Larry Stillman’s THE ROPE CATCHER is now available on Amazon.com in hard cover and Kindle edition.

It is April of 1942 and 28-year-old Jimmie Goodluck leads an aimless existence on the Navajo reservation, where he knows only poverty, prejudice and lack of opportunity.  Everything changes when he hears a Marine Corps recruitment message on the radio.  Without a second thought Jimmie heads out toward what he hopes will be a new and meaningful life.

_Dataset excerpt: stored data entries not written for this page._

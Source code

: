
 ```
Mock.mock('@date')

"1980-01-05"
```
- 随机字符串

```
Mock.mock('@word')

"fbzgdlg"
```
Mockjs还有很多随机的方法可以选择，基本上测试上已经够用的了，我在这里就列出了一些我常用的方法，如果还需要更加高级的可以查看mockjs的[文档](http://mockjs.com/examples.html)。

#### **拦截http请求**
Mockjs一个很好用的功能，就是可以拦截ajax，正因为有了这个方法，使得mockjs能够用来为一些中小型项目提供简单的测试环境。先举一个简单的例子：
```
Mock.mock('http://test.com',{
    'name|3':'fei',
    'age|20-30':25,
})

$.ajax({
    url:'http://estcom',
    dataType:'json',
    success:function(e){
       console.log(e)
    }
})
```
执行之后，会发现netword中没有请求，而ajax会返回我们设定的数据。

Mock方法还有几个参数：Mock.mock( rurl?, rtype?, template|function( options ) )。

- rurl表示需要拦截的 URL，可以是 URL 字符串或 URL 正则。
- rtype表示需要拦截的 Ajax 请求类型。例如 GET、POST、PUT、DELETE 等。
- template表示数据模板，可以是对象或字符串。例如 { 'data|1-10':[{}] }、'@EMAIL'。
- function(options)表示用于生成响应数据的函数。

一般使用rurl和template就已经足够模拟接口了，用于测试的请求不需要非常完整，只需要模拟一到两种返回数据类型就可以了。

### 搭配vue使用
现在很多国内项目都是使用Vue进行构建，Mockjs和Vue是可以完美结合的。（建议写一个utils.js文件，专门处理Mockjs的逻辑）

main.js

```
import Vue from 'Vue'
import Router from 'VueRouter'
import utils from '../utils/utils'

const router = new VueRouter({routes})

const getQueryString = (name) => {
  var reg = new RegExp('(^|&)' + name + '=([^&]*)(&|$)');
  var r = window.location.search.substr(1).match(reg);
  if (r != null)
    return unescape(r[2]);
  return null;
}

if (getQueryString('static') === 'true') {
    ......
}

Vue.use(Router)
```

As a marine recruit, Jimmie becomes a code talker.  He and his small, all Navajo platoon develop a classified code using the Navajo language – the only code in WWII the enemy could not break.  For the first time, Jimmie experiences equality, respect, and admiration: everything he’s dreamed about all his life.  But it is when he retunrs home four years later that he discovers the devastating truth about what can happen after your dreams come true.

This entralling (and well reviewed) tale, told with keen historical accuracy combines both fictional and real-lfe individuals.  It depicts Jimmie’s journey of hope, disillusionment, and redeption as he immerses himself in a world war and the turbulent changes that sweep across the Navajo reservation, forever his own destiny.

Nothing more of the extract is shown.